> Exercise description
Below are records; how many of their lines contain "shipID"? Give the number and no other words.

☆ ☆ ☆ ☆

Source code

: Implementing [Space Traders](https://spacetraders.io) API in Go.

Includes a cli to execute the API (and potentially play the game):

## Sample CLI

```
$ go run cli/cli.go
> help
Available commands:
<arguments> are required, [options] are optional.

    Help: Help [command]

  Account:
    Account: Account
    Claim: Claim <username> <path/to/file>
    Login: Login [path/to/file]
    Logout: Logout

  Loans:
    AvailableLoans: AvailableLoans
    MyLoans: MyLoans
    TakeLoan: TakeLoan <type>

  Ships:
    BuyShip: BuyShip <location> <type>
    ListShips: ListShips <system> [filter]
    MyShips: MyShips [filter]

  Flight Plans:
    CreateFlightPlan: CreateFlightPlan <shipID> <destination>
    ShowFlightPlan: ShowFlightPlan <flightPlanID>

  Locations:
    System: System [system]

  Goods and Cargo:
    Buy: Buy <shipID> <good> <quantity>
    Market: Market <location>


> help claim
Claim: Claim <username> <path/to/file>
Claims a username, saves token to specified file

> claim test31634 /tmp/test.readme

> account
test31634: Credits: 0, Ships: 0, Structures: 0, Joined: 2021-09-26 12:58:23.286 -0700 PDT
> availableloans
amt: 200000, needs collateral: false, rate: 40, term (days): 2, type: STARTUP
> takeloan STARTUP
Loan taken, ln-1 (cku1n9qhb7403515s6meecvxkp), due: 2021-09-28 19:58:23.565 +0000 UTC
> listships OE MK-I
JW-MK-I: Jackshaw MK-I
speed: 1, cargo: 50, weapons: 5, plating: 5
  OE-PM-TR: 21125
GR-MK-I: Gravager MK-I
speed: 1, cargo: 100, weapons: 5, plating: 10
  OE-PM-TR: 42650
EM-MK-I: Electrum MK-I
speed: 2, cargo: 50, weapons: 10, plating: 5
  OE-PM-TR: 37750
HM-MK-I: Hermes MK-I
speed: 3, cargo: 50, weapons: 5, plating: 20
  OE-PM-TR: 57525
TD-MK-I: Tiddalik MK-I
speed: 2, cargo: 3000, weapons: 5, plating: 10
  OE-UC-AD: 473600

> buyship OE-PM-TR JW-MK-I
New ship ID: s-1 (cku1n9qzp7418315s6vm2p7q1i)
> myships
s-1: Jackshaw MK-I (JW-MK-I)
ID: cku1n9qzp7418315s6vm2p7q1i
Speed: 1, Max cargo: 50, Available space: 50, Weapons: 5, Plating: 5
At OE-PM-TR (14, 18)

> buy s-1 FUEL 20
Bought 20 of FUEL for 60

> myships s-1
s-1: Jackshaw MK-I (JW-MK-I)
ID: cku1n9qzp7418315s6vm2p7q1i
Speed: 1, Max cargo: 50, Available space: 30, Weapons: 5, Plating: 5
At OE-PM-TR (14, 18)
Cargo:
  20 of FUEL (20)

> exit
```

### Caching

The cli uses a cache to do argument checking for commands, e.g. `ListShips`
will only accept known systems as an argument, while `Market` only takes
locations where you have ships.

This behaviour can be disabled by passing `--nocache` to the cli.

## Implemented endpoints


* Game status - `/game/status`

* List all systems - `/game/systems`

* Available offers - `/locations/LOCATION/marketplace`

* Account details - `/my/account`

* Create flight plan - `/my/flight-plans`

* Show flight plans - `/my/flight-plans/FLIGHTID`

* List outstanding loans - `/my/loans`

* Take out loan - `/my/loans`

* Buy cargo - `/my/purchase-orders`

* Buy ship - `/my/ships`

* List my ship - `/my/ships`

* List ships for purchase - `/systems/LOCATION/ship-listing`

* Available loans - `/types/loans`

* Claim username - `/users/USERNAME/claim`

☆ ☆ ☆ ☆

> Expected answer
2